* [Instructions for the task]: How many lines of the data contain "arithmetischen"? Reply with the number alone.

Records from a dataset:
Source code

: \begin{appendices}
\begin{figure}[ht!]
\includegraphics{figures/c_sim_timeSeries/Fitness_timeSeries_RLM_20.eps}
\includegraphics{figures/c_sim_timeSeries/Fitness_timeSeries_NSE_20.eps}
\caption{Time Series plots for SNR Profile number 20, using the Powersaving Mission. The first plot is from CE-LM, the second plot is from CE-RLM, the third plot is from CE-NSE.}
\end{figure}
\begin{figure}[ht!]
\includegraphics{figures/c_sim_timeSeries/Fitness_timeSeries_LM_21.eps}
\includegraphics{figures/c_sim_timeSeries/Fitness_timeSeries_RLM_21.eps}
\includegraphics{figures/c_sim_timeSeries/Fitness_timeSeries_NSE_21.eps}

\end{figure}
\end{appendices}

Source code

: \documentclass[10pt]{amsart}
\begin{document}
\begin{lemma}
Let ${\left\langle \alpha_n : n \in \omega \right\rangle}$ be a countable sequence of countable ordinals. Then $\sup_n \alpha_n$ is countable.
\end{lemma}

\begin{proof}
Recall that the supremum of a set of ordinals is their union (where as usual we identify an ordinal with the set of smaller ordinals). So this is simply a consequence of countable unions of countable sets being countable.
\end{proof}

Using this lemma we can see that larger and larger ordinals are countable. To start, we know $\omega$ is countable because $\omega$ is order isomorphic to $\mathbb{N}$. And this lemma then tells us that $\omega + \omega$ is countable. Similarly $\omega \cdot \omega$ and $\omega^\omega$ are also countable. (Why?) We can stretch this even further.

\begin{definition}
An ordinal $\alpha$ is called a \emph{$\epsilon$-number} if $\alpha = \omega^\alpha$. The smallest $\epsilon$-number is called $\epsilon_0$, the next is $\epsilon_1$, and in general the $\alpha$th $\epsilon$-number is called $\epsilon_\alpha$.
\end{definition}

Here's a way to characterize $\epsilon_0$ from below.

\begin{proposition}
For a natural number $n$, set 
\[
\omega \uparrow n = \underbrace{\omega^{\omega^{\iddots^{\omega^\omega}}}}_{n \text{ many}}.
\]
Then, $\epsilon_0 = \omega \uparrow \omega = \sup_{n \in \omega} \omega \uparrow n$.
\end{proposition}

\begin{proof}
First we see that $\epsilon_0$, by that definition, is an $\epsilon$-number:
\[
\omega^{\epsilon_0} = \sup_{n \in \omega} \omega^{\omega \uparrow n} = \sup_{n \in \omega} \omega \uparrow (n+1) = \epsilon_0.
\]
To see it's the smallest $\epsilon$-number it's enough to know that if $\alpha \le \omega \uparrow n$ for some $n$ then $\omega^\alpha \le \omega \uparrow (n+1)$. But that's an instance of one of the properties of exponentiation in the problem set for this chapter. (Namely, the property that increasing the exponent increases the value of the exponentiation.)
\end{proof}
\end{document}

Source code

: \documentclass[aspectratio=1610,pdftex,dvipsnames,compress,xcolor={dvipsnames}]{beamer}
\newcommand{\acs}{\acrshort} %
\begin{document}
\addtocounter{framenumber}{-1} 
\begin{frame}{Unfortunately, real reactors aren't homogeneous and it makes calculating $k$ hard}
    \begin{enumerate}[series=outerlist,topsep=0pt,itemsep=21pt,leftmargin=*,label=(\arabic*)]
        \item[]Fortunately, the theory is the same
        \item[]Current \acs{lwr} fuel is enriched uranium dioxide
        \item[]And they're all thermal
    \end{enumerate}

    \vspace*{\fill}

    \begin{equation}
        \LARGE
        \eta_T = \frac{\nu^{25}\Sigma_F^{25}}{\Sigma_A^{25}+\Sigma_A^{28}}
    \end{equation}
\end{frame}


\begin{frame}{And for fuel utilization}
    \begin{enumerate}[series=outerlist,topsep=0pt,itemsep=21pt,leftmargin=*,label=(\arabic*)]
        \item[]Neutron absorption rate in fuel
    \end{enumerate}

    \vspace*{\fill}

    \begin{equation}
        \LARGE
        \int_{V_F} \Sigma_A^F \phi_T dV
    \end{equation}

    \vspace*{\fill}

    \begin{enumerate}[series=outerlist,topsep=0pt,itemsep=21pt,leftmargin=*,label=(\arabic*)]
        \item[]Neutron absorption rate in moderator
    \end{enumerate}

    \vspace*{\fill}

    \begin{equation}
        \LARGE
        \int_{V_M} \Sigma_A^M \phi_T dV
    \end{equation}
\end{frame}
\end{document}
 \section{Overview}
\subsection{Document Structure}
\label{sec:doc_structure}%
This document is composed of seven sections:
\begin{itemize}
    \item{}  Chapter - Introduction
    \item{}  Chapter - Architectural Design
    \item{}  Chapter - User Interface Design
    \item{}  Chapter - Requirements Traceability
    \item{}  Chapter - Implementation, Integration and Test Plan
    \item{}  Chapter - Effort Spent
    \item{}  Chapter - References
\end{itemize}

...

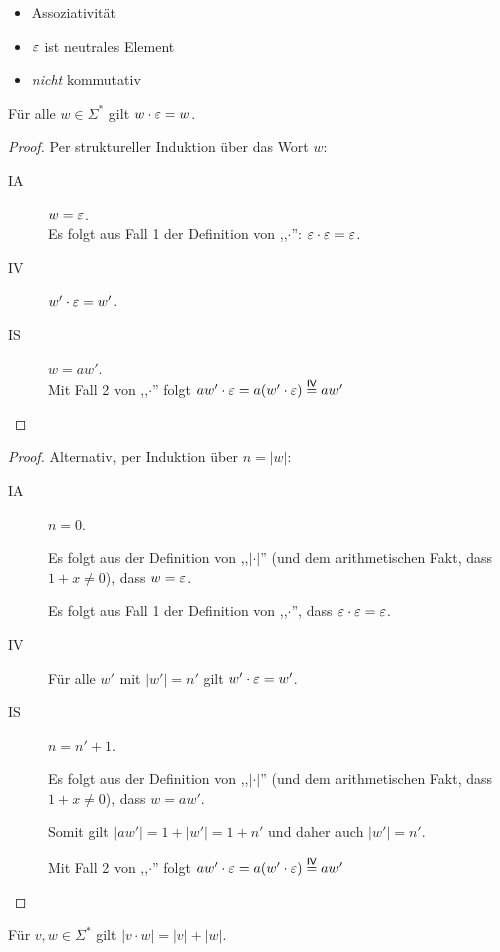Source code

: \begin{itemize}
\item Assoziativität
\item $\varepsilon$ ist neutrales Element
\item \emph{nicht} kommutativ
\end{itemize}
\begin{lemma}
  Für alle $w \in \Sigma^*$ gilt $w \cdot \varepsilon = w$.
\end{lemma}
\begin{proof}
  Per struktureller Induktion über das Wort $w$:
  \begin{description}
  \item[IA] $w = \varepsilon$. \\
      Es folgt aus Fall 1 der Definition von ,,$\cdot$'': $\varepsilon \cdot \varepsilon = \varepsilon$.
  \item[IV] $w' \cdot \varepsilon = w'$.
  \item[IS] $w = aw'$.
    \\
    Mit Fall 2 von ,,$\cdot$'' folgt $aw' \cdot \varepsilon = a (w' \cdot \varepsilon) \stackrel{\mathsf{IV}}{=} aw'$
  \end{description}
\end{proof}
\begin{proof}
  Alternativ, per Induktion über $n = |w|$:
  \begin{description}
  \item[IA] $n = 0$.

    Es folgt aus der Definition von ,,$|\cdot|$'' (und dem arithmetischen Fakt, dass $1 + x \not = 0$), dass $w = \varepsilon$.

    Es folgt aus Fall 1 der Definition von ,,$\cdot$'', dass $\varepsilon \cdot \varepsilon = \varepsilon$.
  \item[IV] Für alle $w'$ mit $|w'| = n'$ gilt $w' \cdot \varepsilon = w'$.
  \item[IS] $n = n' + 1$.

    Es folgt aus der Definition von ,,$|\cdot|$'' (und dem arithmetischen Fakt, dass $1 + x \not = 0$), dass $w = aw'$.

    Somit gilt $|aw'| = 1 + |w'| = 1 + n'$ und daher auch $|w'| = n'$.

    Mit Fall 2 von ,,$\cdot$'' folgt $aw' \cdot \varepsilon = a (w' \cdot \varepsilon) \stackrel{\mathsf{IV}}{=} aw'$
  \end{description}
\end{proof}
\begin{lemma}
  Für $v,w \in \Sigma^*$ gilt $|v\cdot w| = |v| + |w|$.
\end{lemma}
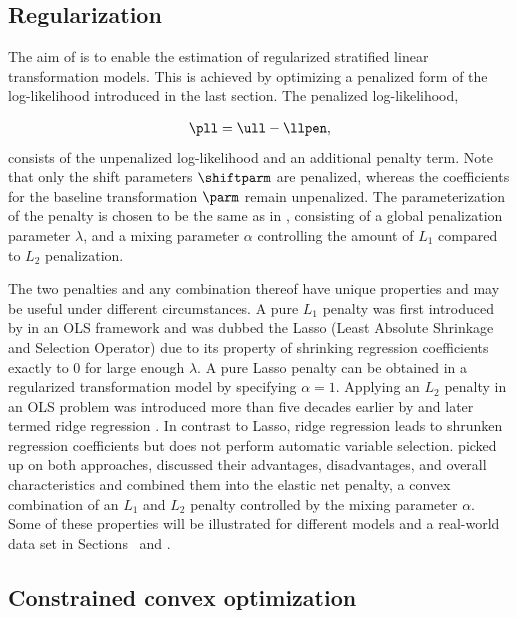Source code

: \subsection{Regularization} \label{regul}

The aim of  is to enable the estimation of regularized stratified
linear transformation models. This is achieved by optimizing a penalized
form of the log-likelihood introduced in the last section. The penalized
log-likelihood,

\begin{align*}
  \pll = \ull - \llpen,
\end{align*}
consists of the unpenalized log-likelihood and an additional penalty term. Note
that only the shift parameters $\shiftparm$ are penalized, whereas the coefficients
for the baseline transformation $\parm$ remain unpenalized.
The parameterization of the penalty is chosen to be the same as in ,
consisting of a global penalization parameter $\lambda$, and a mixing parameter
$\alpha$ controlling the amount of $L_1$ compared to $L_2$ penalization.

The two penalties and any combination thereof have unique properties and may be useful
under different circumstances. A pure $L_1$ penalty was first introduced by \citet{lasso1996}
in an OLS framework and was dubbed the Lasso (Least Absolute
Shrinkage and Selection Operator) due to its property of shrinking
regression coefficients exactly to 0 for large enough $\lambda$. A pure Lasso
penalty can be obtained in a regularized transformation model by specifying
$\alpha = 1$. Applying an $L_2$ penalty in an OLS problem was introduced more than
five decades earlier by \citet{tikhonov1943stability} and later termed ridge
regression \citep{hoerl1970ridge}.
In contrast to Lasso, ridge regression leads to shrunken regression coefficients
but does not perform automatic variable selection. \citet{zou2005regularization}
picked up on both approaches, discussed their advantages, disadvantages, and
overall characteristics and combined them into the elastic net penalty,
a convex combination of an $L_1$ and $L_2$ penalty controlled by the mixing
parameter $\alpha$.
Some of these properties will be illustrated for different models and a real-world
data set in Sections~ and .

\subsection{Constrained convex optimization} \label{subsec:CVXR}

--

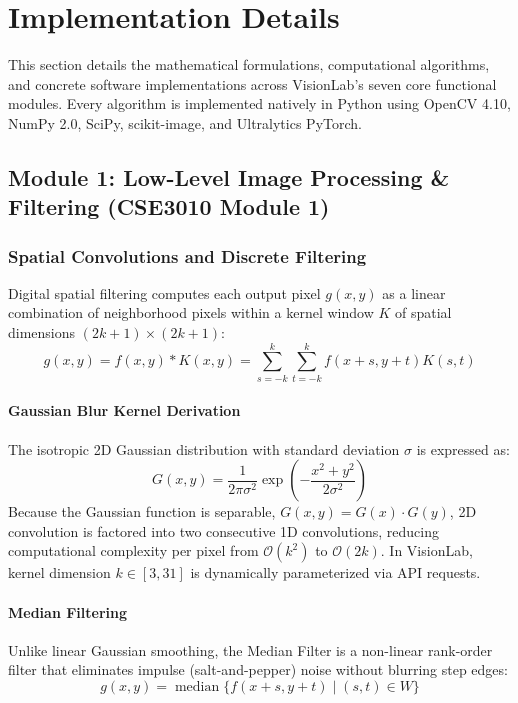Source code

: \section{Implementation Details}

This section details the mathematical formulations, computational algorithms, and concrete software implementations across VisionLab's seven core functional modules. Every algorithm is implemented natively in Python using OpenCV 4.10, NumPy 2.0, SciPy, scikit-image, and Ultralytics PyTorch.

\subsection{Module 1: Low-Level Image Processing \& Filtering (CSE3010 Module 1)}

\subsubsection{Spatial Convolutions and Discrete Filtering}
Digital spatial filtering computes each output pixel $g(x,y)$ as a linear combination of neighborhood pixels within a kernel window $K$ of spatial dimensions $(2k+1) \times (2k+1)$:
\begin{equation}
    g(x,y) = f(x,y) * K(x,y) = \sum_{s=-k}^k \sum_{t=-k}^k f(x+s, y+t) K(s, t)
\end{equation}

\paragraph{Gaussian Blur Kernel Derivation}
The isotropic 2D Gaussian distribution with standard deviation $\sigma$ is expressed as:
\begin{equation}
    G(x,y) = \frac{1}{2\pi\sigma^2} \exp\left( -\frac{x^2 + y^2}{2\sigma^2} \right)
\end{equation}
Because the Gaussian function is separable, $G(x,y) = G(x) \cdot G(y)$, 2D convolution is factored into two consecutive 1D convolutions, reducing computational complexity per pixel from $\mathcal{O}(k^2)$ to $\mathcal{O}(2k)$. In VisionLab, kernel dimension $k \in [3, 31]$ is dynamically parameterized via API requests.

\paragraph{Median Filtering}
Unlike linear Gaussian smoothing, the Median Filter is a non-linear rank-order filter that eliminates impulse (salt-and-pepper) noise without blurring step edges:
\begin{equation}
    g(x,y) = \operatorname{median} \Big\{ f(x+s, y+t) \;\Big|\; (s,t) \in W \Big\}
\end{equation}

* [Exercise response]: 2